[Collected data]
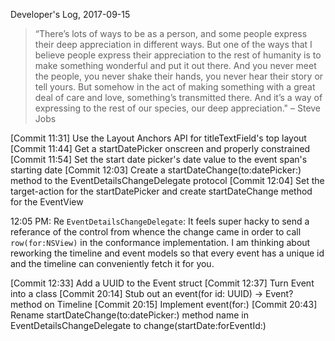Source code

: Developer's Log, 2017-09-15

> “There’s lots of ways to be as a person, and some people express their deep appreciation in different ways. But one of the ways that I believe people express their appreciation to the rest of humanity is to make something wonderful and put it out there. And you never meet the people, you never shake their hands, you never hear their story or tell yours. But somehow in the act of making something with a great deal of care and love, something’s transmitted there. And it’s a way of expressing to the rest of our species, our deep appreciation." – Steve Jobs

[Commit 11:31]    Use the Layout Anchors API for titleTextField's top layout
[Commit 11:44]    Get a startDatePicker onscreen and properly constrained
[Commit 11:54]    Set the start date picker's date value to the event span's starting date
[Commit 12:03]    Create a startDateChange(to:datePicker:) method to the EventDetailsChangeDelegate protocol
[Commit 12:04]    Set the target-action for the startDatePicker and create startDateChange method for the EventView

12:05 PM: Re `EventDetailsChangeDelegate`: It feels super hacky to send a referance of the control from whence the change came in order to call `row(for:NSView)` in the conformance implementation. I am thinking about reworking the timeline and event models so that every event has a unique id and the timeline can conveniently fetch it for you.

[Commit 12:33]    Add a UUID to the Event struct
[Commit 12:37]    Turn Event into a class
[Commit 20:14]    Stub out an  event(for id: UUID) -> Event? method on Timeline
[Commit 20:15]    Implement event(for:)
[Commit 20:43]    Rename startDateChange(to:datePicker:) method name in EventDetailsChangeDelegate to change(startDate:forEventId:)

---

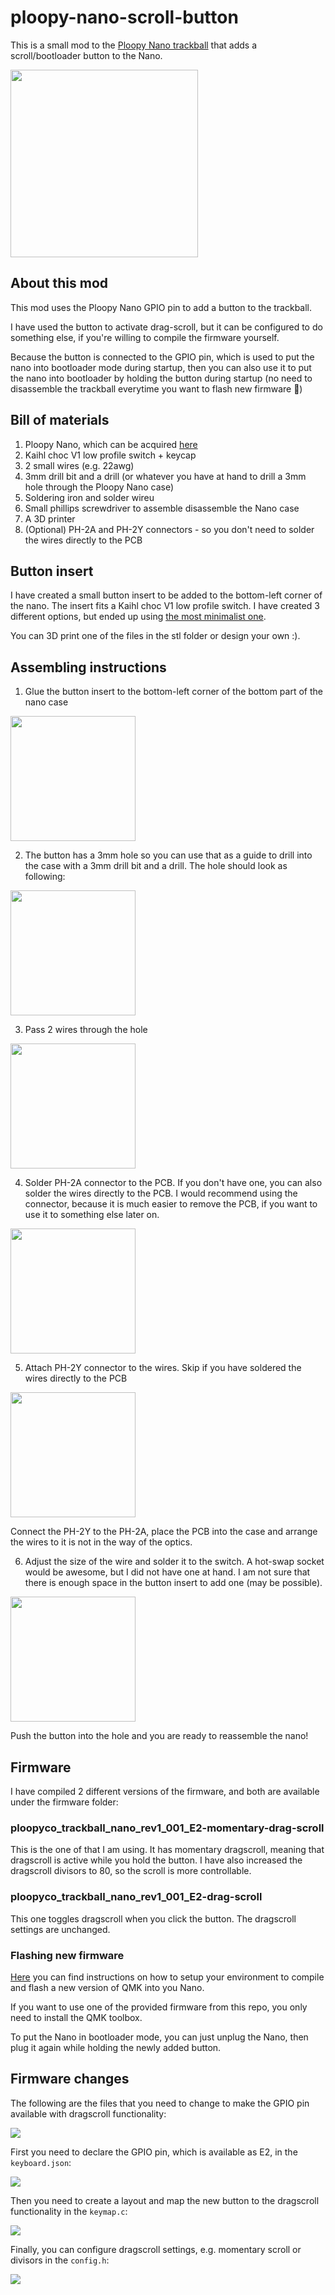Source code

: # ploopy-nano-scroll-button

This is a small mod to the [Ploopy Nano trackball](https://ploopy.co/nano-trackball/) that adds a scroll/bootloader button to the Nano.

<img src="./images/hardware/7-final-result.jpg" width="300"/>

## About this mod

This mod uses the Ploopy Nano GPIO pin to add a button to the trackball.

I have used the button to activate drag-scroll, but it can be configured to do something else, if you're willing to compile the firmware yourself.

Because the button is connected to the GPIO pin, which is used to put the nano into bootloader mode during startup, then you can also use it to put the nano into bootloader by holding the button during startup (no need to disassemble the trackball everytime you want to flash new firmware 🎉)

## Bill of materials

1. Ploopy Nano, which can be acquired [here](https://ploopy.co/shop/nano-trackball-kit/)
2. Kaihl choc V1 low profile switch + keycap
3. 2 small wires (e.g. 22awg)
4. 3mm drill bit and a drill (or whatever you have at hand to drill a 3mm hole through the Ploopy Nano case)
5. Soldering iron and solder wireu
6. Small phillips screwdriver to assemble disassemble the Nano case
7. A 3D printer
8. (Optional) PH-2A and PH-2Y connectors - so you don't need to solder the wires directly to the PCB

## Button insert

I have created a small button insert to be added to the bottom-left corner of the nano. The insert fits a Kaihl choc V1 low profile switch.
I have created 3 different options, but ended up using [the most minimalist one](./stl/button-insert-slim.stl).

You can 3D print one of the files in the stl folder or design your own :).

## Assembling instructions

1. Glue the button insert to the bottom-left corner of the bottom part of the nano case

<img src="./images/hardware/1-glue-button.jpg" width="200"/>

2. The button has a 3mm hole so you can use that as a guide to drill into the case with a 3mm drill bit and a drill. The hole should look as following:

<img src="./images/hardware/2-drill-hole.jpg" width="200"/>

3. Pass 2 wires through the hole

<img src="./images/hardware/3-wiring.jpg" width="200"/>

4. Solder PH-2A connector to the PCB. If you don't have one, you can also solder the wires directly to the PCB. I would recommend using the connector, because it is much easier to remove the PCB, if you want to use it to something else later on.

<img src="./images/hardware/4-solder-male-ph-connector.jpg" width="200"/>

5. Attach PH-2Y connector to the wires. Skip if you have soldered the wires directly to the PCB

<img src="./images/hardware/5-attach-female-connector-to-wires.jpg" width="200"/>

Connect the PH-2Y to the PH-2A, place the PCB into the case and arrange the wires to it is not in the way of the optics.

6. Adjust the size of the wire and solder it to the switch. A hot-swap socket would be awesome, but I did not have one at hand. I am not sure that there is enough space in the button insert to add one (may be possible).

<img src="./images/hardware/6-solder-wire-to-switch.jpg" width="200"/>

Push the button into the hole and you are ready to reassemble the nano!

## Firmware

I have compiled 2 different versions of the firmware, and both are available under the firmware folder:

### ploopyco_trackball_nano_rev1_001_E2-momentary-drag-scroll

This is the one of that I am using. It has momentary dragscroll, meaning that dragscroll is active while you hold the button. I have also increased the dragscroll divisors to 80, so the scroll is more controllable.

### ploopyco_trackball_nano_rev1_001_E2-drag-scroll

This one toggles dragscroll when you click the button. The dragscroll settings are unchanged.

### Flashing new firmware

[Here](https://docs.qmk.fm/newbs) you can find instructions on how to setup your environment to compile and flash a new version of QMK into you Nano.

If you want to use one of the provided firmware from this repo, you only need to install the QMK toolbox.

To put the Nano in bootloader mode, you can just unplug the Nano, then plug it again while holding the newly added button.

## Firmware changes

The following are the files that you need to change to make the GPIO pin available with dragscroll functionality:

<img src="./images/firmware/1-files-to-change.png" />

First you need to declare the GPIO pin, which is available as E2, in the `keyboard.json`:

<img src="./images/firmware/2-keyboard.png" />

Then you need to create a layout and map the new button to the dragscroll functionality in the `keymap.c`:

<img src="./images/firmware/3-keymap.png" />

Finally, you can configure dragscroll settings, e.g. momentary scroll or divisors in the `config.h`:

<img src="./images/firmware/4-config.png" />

* * *

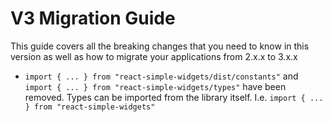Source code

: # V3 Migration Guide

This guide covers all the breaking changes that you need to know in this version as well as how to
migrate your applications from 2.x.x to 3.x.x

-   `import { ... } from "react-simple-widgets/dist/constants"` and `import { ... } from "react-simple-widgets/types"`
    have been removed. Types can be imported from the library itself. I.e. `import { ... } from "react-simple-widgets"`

Assignment: Your answer should consist solely of the lines above from the line with "### Flashing new firmware" to the line with "If you want to use one", both included, reproduced exactly.

Exercise response:
### Flashing new firmware

[Here](https://docs.qmk.fm/newbs) you can find instructions on how to setup your environment to compile and flash a new version of QMK into you Nano.

If you want to use one of the provided firmware from this repo, you only need to install the QMK toolbox.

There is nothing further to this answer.